## What the task requires
Lines from the top of the entries down to the line with "A rule can contain" must be set down exactly as they stand, with both ends retained.

## Data records
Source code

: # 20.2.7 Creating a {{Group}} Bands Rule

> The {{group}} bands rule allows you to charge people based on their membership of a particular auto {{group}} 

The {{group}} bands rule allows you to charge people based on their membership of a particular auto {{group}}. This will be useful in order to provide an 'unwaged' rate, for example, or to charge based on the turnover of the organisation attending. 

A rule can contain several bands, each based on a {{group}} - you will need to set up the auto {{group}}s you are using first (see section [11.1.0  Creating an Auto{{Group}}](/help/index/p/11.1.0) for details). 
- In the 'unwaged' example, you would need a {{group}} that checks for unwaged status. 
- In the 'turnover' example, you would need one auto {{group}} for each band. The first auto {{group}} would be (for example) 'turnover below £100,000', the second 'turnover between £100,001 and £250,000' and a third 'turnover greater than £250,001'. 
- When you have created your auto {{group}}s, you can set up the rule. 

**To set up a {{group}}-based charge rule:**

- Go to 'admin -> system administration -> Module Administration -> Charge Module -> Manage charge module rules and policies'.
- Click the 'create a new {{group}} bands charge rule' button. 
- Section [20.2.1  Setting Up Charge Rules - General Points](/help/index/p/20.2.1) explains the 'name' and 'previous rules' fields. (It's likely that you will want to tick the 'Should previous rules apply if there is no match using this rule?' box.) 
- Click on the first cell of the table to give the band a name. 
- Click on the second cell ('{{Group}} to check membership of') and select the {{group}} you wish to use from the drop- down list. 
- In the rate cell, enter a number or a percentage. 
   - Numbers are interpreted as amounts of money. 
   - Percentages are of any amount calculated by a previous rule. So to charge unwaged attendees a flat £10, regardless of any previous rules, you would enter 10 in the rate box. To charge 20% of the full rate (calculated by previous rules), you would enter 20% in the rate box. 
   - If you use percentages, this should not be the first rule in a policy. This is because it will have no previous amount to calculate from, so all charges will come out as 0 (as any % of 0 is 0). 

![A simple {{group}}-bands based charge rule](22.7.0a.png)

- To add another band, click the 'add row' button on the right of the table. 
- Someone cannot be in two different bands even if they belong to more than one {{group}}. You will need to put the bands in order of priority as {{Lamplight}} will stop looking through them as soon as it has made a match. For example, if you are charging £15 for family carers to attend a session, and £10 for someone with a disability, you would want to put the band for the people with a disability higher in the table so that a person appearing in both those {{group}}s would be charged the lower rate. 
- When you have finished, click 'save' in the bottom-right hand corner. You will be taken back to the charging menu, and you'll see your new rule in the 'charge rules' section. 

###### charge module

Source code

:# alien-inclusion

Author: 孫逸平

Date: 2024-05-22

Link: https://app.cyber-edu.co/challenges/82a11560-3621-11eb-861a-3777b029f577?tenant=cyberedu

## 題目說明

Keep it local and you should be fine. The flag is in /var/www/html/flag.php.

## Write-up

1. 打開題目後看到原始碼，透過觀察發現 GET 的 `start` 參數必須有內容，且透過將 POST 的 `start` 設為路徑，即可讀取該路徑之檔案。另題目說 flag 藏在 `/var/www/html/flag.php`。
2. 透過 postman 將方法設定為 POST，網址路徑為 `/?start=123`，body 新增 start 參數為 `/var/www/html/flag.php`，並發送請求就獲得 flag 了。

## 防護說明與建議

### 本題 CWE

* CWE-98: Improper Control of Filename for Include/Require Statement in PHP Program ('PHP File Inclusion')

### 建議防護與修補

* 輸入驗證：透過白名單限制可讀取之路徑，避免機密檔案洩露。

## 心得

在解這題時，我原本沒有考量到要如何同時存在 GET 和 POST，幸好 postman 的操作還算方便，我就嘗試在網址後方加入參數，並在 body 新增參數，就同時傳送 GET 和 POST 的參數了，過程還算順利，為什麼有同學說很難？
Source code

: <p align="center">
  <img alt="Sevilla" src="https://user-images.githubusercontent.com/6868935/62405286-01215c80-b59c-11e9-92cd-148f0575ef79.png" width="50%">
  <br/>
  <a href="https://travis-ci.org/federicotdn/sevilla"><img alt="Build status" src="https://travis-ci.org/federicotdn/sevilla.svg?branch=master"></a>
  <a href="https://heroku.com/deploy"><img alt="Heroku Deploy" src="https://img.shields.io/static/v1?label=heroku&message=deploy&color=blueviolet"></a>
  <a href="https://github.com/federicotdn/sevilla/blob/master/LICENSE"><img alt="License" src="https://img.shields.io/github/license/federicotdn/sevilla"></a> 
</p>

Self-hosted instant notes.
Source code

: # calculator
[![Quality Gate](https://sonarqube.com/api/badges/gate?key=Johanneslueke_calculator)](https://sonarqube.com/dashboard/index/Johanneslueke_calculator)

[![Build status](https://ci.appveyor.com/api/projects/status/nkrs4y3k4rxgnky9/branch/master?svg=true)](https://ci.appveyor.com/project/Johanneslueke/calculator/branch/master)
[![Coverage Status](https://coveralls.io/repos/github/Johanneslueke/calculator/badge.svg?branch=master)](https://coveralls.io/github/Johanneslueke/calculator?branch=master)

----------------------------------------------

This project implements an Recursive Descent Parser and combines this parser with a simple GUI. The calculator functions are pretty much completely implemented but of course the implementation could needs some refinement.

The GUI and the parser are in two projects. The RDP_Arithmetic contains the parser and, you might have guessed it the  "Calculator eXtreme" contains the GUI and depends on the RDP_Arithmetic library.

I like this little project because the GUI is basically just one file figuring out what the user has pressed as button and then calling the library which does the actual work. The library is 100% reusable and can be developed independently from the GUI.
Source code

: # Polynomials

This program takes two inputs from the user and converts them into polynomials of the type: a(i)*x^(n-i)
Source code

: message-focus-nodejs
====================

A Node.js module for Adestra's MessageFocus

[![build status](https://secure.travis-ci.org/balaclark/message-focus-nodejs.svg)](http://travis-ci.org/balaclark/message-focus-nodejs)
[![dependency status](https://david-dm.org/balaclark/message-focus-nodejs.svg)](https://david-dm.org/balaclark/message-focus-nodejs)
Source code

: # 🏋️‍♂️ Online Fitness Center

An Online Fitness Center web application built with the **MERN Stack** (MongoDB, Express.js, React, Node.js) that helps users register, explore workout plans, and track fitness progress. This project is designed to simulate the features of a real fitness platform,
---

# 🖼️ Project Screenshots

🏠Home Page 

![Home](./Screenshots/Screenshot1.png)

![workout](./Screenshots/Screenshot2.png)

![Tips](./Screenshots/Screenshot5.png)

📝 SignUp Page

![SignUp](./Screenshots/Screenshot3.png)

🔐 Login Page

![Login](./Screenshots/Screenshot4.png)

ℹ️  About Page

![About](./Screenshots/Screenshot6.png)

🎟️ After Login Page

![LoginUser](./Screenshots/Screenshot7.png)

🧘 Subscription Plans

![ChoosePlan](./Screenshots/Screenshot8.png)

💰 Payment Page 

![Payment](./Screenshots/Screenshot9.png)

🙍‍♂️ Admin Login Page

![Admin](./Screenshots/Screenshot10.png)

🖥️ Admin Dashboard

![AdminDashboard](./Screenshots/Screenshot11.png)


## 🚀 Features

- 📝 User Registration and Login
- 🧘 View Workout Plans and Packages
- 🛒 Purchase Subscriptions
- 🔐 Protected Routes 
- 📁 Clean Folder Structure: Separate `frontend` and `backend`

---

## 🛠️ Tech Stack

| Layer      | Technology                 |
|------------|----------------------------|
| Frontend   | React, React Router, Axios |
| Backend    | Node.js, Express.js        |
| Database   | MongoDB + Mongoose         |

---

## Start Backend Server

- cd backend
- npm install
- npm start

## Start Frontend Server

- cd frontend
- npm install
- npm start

## Answer for the task
Source code

: # 20.2.7 Creating a {{Group}} Bands Rule

> The {{group}} bands rule allows you to charge people based on their membership of a particular auto {{group}} 

The {{group}} bands rule allows you to charge people based on their membership of a particular auto {{group}}. This will be useful in order to provide an 'unwaged' rate, for example, or to charge based on the turnover of the organisation attending. 

A rule can contain several bands, each based on a {{group}} - you will need to set up the auto {{group}}s you are using first (see section [11.1.0  Creating an Auto{{Group}}](/help/index/p/11.1.0) for details). 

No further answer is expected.